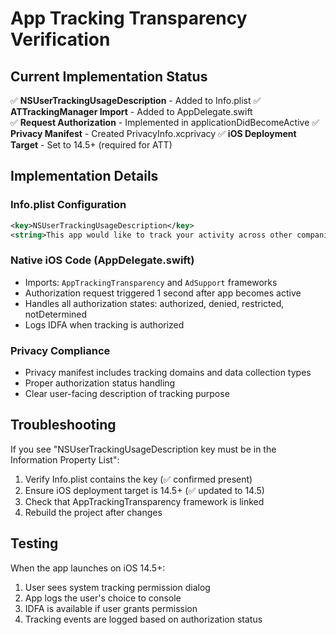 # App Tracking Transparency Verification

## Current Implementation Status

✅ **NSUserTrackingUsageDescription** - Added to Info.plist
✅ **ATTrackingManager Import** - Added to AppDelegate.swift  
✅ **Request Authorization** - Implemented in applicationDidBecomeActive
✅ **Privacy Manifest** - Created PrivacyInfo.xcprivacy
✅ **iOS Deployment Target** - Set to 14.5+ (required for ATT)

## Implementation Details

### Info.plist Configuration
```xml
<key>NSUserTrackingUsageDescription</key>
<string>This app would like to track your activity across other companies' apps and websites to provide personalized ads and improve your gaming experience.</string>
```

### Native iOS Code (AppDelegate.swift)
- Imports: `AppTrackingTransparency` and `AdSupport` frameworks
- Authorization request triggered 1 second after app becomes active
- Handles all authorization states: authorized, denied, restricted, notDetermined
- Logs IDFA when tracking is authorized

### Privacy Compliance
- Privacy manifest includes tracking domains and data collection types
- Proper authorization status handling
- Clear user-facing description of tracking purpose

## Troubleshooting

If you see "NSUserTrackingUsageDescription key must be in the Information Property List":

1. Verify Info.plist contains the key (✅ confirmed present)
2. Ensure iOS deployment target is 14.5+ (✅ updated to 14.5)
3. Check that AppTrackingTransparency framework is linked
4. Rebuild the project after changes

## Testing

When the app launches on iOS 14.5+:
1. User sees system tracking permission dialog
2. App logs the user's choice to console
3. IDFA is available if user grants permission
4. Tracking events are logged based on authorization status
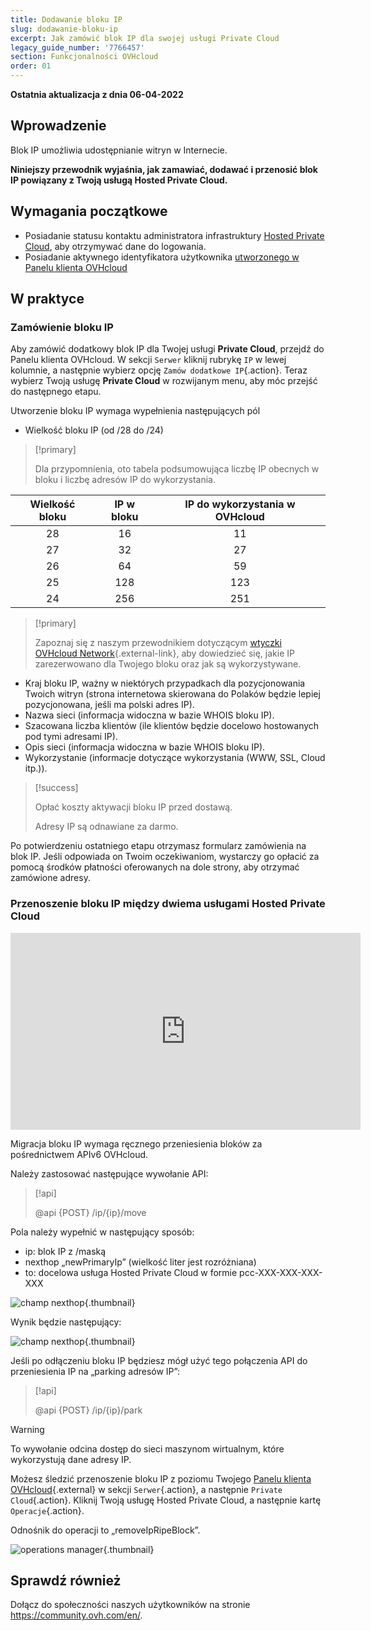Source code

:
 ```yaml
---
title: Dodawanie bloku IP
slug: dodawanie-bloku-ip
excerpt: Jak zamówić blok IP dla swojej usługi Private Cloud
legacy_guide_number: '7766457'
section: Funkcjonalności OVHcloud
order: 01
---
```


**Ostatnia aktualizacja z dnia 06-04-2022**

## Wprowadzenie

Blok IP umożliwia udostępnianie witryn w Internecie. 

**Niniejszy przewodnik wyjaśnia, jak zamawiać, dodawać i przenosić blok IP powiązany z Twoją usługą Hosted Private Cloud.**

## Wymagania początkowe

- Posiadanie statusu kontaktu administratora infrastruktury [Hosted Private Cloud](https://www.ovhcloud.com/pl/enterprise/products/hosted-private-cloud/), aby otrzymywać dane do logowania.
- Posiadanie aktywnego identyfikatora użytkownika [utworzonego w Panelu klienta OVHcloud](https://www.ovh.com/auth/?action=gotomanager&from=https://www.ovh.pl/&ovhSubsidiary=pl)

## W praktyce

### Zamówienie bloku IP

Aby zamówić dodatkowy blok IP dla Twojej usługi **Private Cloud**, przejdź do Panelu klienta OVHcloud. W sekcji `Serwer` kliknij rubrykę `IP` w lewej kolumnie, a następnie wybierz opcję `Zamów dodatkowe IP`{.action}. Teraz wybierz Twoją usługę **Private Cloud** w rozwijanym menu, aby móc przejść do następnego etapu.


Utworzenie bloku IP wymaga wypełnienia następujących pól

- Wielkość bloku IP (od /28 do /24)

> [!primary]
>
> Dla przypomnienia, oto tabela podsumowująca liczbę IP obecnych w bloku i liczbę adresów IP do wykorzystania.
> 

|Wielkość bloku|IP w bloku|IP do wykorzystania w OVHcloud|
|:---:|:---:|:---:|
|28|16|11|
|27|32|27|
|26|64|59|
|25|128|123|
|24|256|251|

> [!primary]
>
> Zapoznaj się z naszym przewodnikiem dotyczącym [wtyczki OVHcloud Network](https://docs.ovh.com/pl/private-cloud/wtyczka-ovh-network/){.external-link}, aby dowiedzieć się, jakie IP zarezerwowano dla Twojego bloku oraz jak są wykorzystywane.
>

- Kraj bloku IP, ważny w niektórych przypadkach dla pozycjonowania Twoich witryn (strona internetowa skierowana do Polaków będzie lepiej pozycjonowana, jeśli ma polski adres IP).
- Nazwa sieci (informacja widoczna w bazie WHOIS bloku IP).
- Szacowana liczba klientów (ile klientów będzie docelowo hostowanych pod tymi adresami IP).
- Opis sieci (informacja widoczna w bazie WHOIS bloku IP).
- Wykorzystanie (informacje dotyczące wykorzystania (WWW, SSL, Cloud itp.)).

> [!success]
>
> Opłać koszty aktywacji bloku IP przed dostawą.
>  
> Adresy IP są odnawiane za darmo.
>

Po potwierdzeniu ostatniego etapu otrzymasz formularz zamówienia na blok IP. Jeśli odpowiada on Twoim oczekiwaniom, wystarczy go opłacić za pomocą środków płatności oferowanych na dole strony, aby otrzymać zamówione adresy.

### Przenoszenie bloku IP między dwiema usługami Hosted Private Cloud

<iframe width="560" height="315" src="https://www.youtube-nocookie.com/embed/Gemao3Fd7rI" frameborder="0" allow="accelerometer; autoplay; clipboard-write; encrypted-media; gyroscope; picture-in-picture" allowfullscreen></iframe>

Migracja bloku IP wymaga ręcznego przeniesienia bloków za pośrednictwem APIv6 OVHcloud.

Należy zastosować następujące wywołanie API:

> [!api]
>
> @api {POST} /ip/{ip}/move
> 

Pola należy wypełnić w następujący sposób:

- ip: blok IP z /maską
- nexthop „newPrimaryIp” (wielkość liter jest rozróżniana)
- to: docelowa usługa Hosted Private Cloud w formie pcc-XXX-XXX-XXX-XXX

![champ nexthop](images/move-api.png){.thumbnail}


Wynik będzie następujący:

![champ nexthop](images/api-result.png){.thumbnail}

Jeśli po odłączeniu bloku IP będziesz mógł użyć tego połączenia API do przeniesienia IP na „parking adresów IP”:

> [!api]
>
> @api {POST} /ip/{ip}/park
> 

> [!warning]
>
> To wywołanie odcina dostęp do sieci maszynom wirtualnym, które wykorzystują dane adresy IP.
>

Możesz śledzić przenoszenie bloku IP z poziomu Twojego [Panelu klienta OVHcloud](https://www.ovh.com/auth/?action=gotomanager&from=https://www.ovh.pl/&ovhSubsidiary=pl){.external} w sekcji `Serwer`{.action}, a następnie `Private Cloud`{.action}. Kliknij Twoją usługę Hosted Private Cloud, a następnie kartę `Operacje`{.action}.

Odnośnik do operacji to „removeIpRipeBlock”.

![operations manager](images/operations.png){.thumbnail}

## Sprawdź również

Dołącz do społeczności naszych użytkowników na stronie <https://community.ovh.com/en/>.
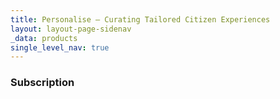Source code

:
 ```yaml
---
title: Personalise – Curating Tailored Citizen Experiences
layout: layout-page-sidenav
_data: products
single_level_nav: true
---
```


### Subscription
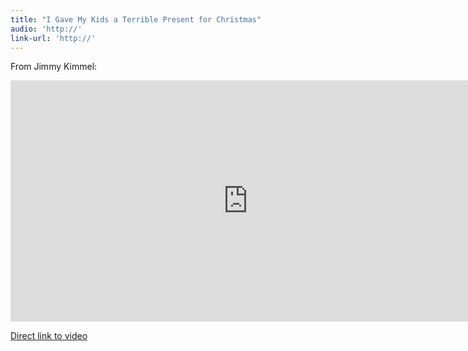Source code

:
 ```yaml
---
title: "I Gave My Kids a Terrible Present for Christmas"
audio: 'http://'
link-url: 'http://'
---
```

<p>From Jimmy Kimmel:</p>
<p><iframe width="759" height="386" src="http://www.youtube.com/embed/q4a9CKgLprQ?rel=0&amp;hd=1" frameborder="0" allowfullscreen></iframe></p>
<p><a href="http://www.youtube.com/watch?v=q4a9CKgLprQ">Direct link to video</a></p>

· · · ·

> **TASK GOAL**:
An exact, word-for-word copy of the records is expected, with no pictures in it.

> **EXERCISE OUTPUT**:
 # App Tracking Transparency Verification

## Current Implementation Status

✅ **NSUserTrackingUsageDescription** - Added to Info.plist
✅ **ATTrackingManager Import** - Added to AppDelegate.swift  
✅ **Request Authorization** - Implemented in applicationDidBecomeActive
✅ **Privacy Manifest** - Created PrivacyInfo.xcprivacy
✅ **iOS Deployment Target** - Set to 14.5+ (required for ATT)

## Implementation Details

### Info.plist Configuration
```xml
<key>NSUserTrackingUsageDescription</key>
<string>This app would like to track your activity across other companies' apps and websites to provide personalized ads and improve your gaming experience.</string>
```

### Native iOS Code (AppDelegate.swift)
- Imports: `AppTrackingTransparency` and `AdSupport` frameworks
- Authorization request triggered 1 second after app becomes active
- Handles all authorization states: authorized, denied, restricted, notDetermined
- Logs IDFA when tracking is authorized

### Privacy Compliance
- Privacy manifest includes tracking domains and data collection types
- Proper authorization status handling
- Clear user-facing description of tracking purpose

## Troubleshooting

If you see "NSUserTrackingUsageDescription key must be in the Information Property List":

1. Verify Info.plist contains the key (✅ confirmed present)
2. Ensure iOS deployment target is 14.5+ (✅ updated to 14.5)
3. Check that AppTrackingTransparency framework is linked
4. Rebuild the project after changes

## Testing

When the app launches on iOS 14.5+:
1. User sees system tracking permission dialog
2. App logs the user's choice to console
3. IDFA is available if user grants permission
4. Tracking events are logged based on authorization status
Source code

:
 ```yaml
---
title: Dodawanie bloku IP
slug: dodawanie-bloku-ip
excerpt: Jak zamówić blok IP dla swojej usługi Private Cloud
legacy_guide_number: '7766457'
section: Funkcjonalności OVHcloud
order: 01
---
```


**Ostatnia aktualizacja z dnia 06-04-2022**

## Wprowadzenie

Blok IP umożliwia udostępnianie witryn w Internecie. 

**Niniejszy przewodnik wyjaśnia, jak zamawiać, dodawać i przenosić blok IP powiązany z Twoją usługą Hosted Private Cloud.**

## Wymagania początkowe

- Posiadanie statusu kontaktu administratora infrastruktury [Hosted Private Cloud](https://www.ovhcloud.com/pl/enterprise/products/hosted-private-cloud/), aby otrzymywać dane do logowania.
- Posiadanie aktywnego identyfikatora użytkownika [utworzonego w Panelu klienta OVHcloud](https://www.ovh.com/auth/?action=gotomanager&from=https://www.ovh.pl/&ovhSubsidiary=pl)

## W praktyce

### Zamówienie bloku IP

Aby zamówić dodatkowy blok IP dla Twojej usługi **Private Cloud**, przejdź do Panelu klienta OVHcloud. W sekcji `Serwer` kliknij rubrykę `IP` w lewej kolumnie, a następnie wybierz opcję `Zamów dodatkowe IP`{.action}. Teraz wybierz Twoją usługę **Private Cloud** w rozwijanym menu, aby móc przejść do następnego etapu.


Utworzenie bloku IP wymaga wypełnienia następujących pól

- Wielkość bloku IP (od /28 do /24)

> [!primary]
>
> Dla przypomnienia, oto tabela podsumowująca liczbę IP obecnych w bloku i liczbę adresów IP do wykorzystania.
> 

|Wielkość bloku|IP w bloku|IP do wykorzystania w OVHcloud|
|:---:|:---:|:---:|
|28|16|11|
|27|32|27|
|26|64|59|
|25|128|123|
|24|256|251|

> [!primary]
>
> Zapoznaj się z naszym przewodnikiem dotyczącym [wtyczki OVHcloud Network](https://docs.ovh.com/pl/private-cloud/wtyczka-ovh-network/){.external-link}, aby dowiedzieć się, jakie IP zarezerwowano dla Twojego bloku oraz jak są wykorzystywane.
>

- Kraj bloku IP, ważny w niektórych przypadkach dla pozycjonowania Twoich witryn (strona internetowa skierowana do Polaków będzie lepiej pozycjonowana, jeśli ma polski adres IP).
- Nazwa sieci (informacja widoczna w bazie WHOIS bloku IP).
- Szacowana liczba klientów (ile klientów będzie docelowo hostowanych pod tymi adresami IP).
- Opis sieci (informacja widoczna w bazie WHOIS bloku IP).
- Wykorzystanie (informacje dotyczące wykorzystania (WWW, SSL, Cloud itp.)).

> [!success]
>
> Opłać koszty aktywacji bloku IP przed dostawą.
>  
> Adresy IP są odnawiane za darmo.
>

Po potwierdzeniu ostatniego etapu otrzymasz formularz zamówienia na blok IP. Jeśli odpowiada on Twoim oczekiwaniom, wystarczy go opłacić za pomocą środków płatności oferowanych na dole strony, aby otrzymać zamówione adresy.

### Przenoszenie bloku IP między dwiema usługami Hosted Private Cloud

<iframe width="560" height="315" src="https://www.youtube-nocookie.com/embed/Gemao3Fd7rI" frameborder="0" allow="accelerometer; autoplay; clipboard-write; encrypted-media; gyroscope; picture-in-picture" allowfullscreen></iframe>

Migracja bloku IP wymaga ręcznego przeniesienia bloków za pośrednictwem APIv6 OVHcloud.

Należy zastosować następujące wywołanie API:

> [!api]
>
> @api {POST} /ip/{ip}/move
> 

Pola należy wypełnić w następujący sposób:

- ip: blok IP z /maską
- nexthop „newPrimaryIp” (wielkość liter jest rozróżniana)
- to: docelowa usługa Hosted Private Cloud w formie pcc-XXX-XXX-XXX-XXX

![champ nexthop](images/move-api.png){.thumbnail}


Wynik będzie następujący:

![champ nexthop](images/api-result.png){.thumbnail}

Jeśli po odłączeniu bloku IP będziesz mógł użyć tego połączenia API do przeniesienia IP na „parking adresów IP”:

> [!api]
>
> @api {POST} /ip/{ip}/park
> 

> [!warning]
>
> To wywołanie odcina dostęp do sieci maszynom wirtualnym, które wykorzystują dane adresy IP.
>

Możesz śledzić przenoszenie bloku IP z poziomu Twojego [Panelu klienta OVHcloud](https://www.ovh.com/auth/?action=gotomanager&from=https://www.ovh.pl/&ovhSubsidiary=pl){.external} w sekcji `Serwer`{.action}, a następnie `Private Cloud`{.action}. Kliknij Twoją usługę Hosted Private Cloud, a następnie kartę `Operacje`{.action}.

Odnośnik do operacji to „removeIpRipeBlock”.

![operations manager](images/operations.png){.thumbnail}

## Sprawdź również

Dołącz do społeczności naszych użytkowników na stronie <https://community.ovh.com/en/>.
Source code

:
 ```yaml
---
title: Personalise – Curating Tailored Citizen Experiences
layout: layout-page-sidenav
_data: products
single_level_nav: true
---
```


### Subscription
Source code

:
 ```yaml
---
title: "I Gave My Kids a Terrible Present for Christmas"
audio: 'http://'
link-url: 'http://'
---
```

<p>From Jimmy Kimmel:</p>
<p><iframe width="759" height="386" src="http://www.youtube.com/embed/q4a9CKgLprQ?rel=0&amp;hd=1" frameborder="0" allowfullscreen></iframe></p>
<p><a href="http://www.youtube.com/watch?v=q4a9CKgLprQ">Direct link to video</a></p>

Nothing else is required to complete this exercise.